Separé mis manos de su cuerpo sin alejarme un centímetro viéndole sonrojada, no sabía mucho de maquillaje pero sus mejillas rosadas, su labial rojo, sus largas pestañas junto a sus grandes ojos verdes le hacían querer admirarla por siempre.

Valió la pena haber conducido media hora hasta el centro de Osaka para tenerla de nuevo en sus brazos porque no le podía quitar la vista de encima aunque quisiera

Kanae golpeó levemente mi pecho mostrándose apenada —por más que me guste la idea, Karasu-kun, necesito ese trabajo. —me dijo, con aquel tono melódico.

Asentí calladamente, sopesando la idea. Nunca pensé encontrar una desventaja al acostarse con una modelo pero la vida le sorprendía. —bueno, no haré nada que no quieras, de eso se trata el sexo —dije, sonriendo de lado para tranquilizarla. Aprovecharía a tocar aquellos mechones negros de cabello que el viento le movía sin alejarme de ella.

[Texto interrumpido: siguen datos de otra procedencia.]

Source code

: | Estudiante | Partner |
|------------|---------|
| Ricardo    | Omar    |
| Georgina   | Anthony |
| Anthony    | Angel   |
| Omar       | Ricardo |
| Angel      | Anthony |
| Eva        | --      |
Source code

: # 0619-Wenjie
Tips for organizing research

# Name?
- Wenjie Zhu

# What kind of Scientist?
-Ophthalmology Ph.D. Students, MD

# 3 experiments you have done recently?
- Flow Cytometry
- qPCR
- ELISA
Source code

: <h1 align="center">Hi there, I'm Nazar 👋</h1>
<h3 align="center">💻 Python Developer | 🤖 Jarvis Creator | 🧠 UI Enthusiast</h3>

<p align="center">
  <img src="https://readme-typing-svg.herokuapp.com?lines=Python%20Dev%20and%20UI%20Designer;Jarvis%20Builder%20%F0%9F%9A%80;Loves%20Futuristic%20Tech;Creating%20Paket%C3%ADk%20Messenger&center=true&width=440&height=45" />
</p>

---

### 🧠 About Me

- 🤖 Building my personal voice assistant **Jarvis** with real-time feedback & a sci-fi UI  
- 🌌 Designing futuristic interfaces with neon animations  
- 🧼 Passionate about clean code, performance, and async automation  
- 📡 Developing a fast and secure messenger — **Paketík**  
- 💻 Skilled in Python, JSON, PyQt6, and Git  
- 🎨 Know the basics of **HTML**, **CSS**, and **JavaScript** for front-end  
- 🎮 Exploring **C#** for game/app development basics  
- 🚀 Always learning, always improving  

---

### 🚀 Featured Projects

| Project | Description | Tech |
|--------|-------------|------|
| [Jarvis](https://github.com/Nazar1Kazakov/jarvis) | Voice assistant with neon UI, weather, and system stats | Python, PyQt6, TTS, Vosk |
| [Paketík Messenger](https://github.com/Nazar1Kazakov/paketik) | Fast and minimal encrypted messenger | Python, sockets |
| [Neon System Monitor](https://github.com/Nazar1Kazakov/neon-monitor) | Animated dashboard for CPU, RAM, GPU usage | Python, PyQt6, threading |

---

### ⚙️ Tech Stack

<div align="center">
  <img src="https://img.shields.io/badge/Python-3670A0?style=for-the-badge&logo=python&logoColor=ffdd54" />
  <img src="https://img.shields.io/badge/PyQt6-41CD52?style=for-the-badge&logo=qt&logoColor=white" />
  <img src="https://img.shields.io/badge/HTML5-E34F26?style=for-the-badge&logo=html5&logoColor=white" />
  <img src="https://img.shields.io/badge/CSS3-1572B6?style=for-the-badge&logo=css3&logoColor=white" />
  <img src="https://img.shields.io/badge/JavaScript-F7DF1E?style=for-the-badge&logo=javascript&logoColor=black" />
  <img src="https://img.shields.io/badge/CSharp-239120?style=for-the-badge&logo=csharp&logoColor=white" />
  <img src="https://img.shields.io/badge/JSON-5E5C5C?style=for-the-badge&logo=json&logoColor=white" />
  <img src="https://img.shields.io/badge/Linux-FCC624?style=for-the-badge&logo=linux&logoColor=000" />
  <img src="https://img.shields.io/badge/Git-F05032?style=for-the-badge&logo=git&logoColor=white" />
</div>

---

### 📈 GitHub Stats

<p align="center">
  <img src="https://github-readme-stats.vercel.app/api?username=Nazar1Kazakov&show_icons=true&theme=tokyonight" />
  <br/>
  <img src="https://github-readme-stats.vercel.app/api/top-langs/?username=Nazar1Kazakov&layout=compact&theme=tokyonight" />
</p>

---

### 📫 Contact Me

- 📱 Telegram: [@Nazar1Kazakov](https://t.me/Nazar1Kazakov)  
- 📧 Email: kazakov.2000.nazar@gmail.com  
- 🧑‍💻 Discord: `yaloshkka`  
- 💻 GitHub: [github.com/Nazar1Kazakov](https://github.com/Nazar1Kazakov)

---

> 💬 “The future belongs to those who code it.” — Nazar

No podía decir que le encantaba el lugar, pero resistía estar ahí tan solo porque ella se veía tan hermosa, como si fuera una postal. No podía negarle que parecía modelar incluso en gestos cotidianos cómo mirar el mar en el barandal del fluvial.

—bien, tarjeta amarilla y, en compensación te invitaré los tragos de la noche—

Le miré con diversión —es viernes, de seguro hay una buena fiesta por estos lados —comenté, mirando a la calle de manera rápida.

—suena bien, tengo que tomar el tren a Tokyo a las 11:00 am —

—ja ¿ahora estamos al revés? —le pregunté con jocosidad.

—todo es tu culpa —dijo, señalándome acusadora mente con su dedo índice en el pecho.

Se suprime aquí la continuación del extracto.